#### DATA FOR THE TASK

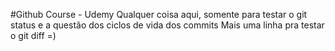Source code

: #Github Course - Udemy
Qualquer coisa aqui, somente para testar o git status e a questão dos ciclos de vida dos commits
Mais uma linha pra testar o git diff =)

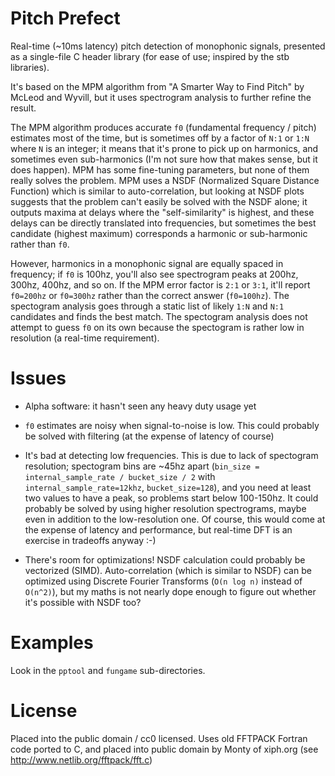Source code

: # Pitch Prefect

Real-time (~10ms latency) pitch detection of monophonic signals, presented as a
single-file C header library (for ease of use; inspired by the stb libraries).

It's based on the MPM algorithm from "A Smarter Way to Find Pitch" by McLeod
and Wyvill, but it uses spectrogram analysis to further refine the result.

The MPM algorithm produces accurate `f0` (fundamental frequency / pitch)
estimates most of the time, but is sometimes off by a factor of `N:1` or `1:N`
where `N` is an integer; it means that it's prone to pick up on harmonics, and
sometimes even sub-harmonics (I'm not sure how that makes sense, but it does
happen). MPM has some fine-tuning parameters, but none of them really solves
the problem. MPM uses a NSDF (Normalized Square Distance Function) which is
similar to auto-correlation, but looking at NSDF plots suggests that the
problem can't easily be solved with the NSDF alone; it outputs maxima at delays
where the "self-similarity" is highest, and these delays can be directly
translated into frequencies, but sometimes the best candidate (highest maximum)
corresponds a harmonic or sub-harmonic rather than `f0`.

However, harmonics in a monophonic signal are equally spaced in frequency; if
`f0` is 100hz, you'll also see spectrogram peaks at 200hz, 300hz, 400hz, and so
on. If the MPM error factor is `2:1` or `3:1`, it'll report `f0=200hz` or
`f0=300hz` rather than the correct answer (`f0=100hz`). The spectogram analysis
goes through a static list of likely `1:N` and `N:1` candidates and finds the
best match. The spectogram analysis does not attempt to guess `f0` on its own
because the spectogram is rather low in resolution (a real-time requirement).


# Issues

 - Alpha software: it hasn't seen any heavy duty usage yet

 - `f0` estimates are noisy when signal-to-noise is low. This could probably be
   solved with filtering (at the expense of latency of course)

 - It's bad at detecting low frequencies. This is due to lack of spectogram
   resolution; spectogram bins are ~45hz apart (`bin_size =
   internal_sample_rate / bucket_size / 2` with `internal_sample_rate=12khz`,
   `bucket_size=128`), and you need at least two values to have a peak, so
   problems start below 100-150hz. It could probably be solved by using higher
   resolution spectrograms, maybe even in addition to the low-resolution one.
   Of course, this would come at the expense of latency and performance, but
   real-time DFT is an exercise in tradeoffs anyway :-)

 - There's room for optimizations! NSDF calculation could probably be
   vectorized (SIMD). Auto-correlation (which is similar to NSDF) can be
   optimized using Discrete Fourier Transforms (`O(n log n)` instead of
   `O(n^2)`), but my maths is not nearly dope enough to figure out whether it's
   possible with NSDF too?


# Examples

Look in the `pptool` and `fungame` sub-directories.


# License

Placed into the public domain / cc0 licensed. Uses old FFTPACK Fortran code
ported to C, and placed into public domain by Monty of xiph.org (see
http://www.netlib.org/fftpack/fft.c)
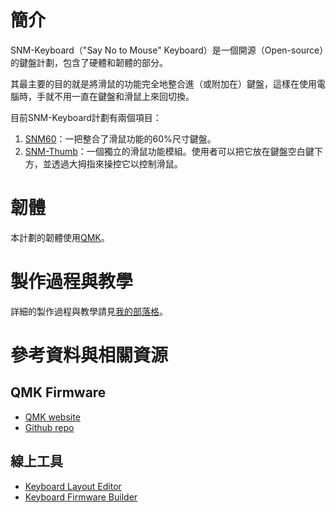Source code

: 
# 簡介
SNM-Keyboard（"Say No to Mouse" Keyboard）是一個開源（Open-source）的鍵盤計劃，包含了硬體和韌體的部分。

其最主要的目的就是將滑鼠的功能完全地整合進（或附加在）鍵盤，這樣在使用電腦時，手就不用一直在鍵盤和滑鼠上來回切換。

目前SNM-Keyboard計劃有兩個項目：
1. [SNM60](/SNM60/)：一把整合了滑鼠功能的60%尺寸鍵盤。
2. [SNM-Thumb](/SNM-Thumb/)：一個獨立的滑鼠功能模組。使用者可以把它放在鍵盤空白鍵下方，並透過大拇指來操控它以控制滑鼠。

# 韌體
本計劃的韌體使用[QMK](#qmk-firmware)。

# 製作過程與教學
詳細的製作過程與教學請見[我的部落格](https://ziteh.github.io/pages/serial/s-diysnmkeyboard.html)。

# 參考資料與相關資源
## QMK Firmware
* [QMK website](https://qmk.fm/)
* [Github repo](https://github.com/qmk/qmk_firmware)

## 線上工具
* [Keyboard Layout Editor](http://www.keyboard-layout-editor.com/)
* [Keyboard Firmware Builder](https://kbfirmware.com/)
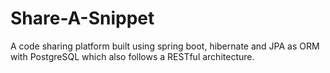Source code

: # Share-A-Snippet
A code sharing platform built using spring boot, hibernate and JPA as ORM with PostgreSQL which also follows a RESTful architecture.
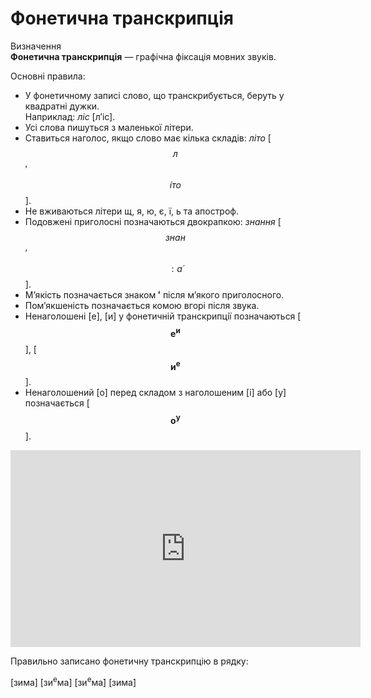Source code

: # Фонетична транскрипція

<div class="eoz-wrap">
<span class="eoz">Визначення</span>
<div class="eoz-text">
<b>Фонетична транскрипцiя</b> — графiчна фiксацiя мовних звукiв.
</div>
</div>


Основнi правила:
* У фонетичному записi слово, що транскрибується, беруть у квадратнi дужки.<br/>Наприклад: *лiс* [л′iс].
* Усi слова пишуться з маленької лiтери.
* Ставиться наголос, якщо слово має кiлька складiв: *лiто* [$$л$$′$$\acute{і}то$$].
* Не вживаються лiтери <span class="p1">щ, я, ю, є, ї, ь</span> та апостроф.
* Подовженi приголоснi позначаються двокрапкою: *знання* [$$знан$$′$$:\acute{а}$$].
* М’якiсть позначається знаком <b>′</b> пiсля м’якого приголосного.
* Пом’якшенiсть позначається комою вгорi пiсля звука.
* Ненаголошенi [<span class="p1">е</span>], [<span class="p1">и</span>] у фонетичнiй транскрипцiї позначаються
[<span class="p1">$$\boldsymbol{е^и}$$</span>], [<span class="p1">$$\boldsymbol{и^e}$$</span>].
* Ненаголошений [<span class="p1">о</span>] перед складом з наголошеним [<span class="p1">i</span>] або [<span class="p1">у</span>] позначається [<span class="p1">$$\boldsymbol{о^у}$$</span>].

<div class="fluidMedia">
<iframe align="center" width="560" height="315" src="https://www.youtube.com/embed/UDRZNNRxGQs" frameborder="0" allowfullscreen></iframe>
</div>
<div class="popup">
</div>

<quiz correctLabel="correct" incorrectLabel="incorrect" checkLabel="check">
    <question text="">
        <p>Правильно записано фонетичну транскрипцію в рядку:</p>
        <answer>[зима]</answer>
        <answer>[зи<sup>е</sup>ма]</answer>
        <answer correct>[зи<sup>е</sup>ма́]</answer>
        <answer>[зима́]</answer>
    </question>
</quiz>
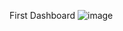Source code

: First Dashboard
![image](https://user-images.githubusercontent.com/56845008/211799267-054f6322-39bc-4472-a6dc-240bbd708f63.png)
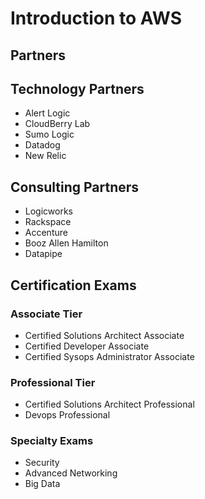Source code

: # Introduction to AWS

## Partners

## Technology Partners

- Alert Logic
- CloudBerry Lab
- Sumo Logic
- Datadog
- New Relic

## Consulting Partners

- Logicworks
- Rackspace
- Accenture
- Booz Allen Hamilton
- Datapipe

## Certification Exams

### Associate Tier

- Certified Solutions Architect Associate
- Certified Developer Associate
- Certified Sysops Administrator Associate

### Professional Tier

- Certified Solutions Architect Professional
- Devops Professional

### Specialty Exams

- Security
- Advanced Networking
- Big Data
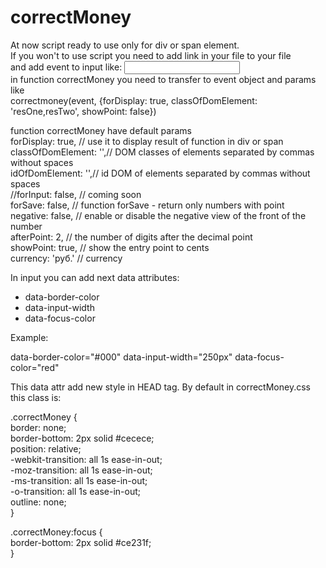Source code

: # correctMoney

 At now script ready to use only for div or span element.<br>
 If you won't to use script you need to add link in your file to your file <br>
 and add event to input like: <input type="text" class="correctMoney" onkeyup="correctmoney()"><br>
 in function correctMoney you need to transfer to event object and params like <br>
 correctmoney(event, {forDisplay: true, classOfDomElement: 'resOne,resTwo', showPoint: false})<br>

 function correctMoney have default params <br>
        forDisplay: true, // use it to display result of function in div or span <br>
        classOfDomElement: '',// DOM classes of elements separated by commas without spaces<br>
        idOfDomElement: '',// id DOM of elements separated by commas without spaces<br>
        //forInput: false, // coming soon<br>
        forSave: false, // function forSave - return only numbers with point<br>
        negative: false, // enable or disable the negative view of the front of the number <br>
        afterPoint: 2, // the number of digits after the decimal point<br>
        showPoint: true, // show the entry point to cents<br>
        currency: 'руб.' // currency<br>
        
<p>
 In input you can add next data attributes:
 <ul>
 <li>data-border-color</li>
 <li>data-input-width</li>
 <li>data-focus-color</li>
 </ul>
 Example: <br>
 
 data-border-color="#000" data-input-width="250px" data-focus-color="red"


 This data attr add new style in HEAD tag.
 By default in correctMoney.css this class is: 
  
  .correctMoney {<br>
    border: none;<br>
    border-bottom: 2px solid #cecece;<br>
    position: relative;<br>
    -webkit-transition: all 1s ease-in-out;<br>
    -moz-transition: all 1s ease-in-out;<br>
    -ms-transition: all 1s ease-in-out;<br>
    -o-transition: all 1s ease-in-out;<br>
    outline: none;<br>
}<br>

.correctMoney:focus {<br>
    border-bottom: 2px solid #ce231f; <br>
}<br>
   
</p>

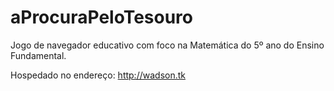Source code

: # aProcuraPeloTesouro
Jogo de navegador educativo com foco na Matemática do 5º ano do Ensino Fundamental.

Hospedado no endereço: http://wadson.tk
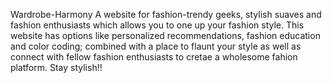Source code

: Wardrobe-Harmony
A website for fashion-trendy geeks, stylish suaves and fashion enthusiasts which allows you to one up your fashion style.
This website has options like personalized recommendations, fashion education and color coding; combined with a place to flaunt your style as well as connect with fellow fashion enthusiasts to cretae a wholesome fahion platform.
Stay stylish!!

########

EXERCISE DETAILS:
Whenever a line above contains "elements", copy that line.

SOLUTION TO THIS TASK:
        classOfDomElement: '',// DOM classes of elements separated by commas without spaces<br>
        idOfDomElement: '',// id DOM of elements separated by commas without spaces<br>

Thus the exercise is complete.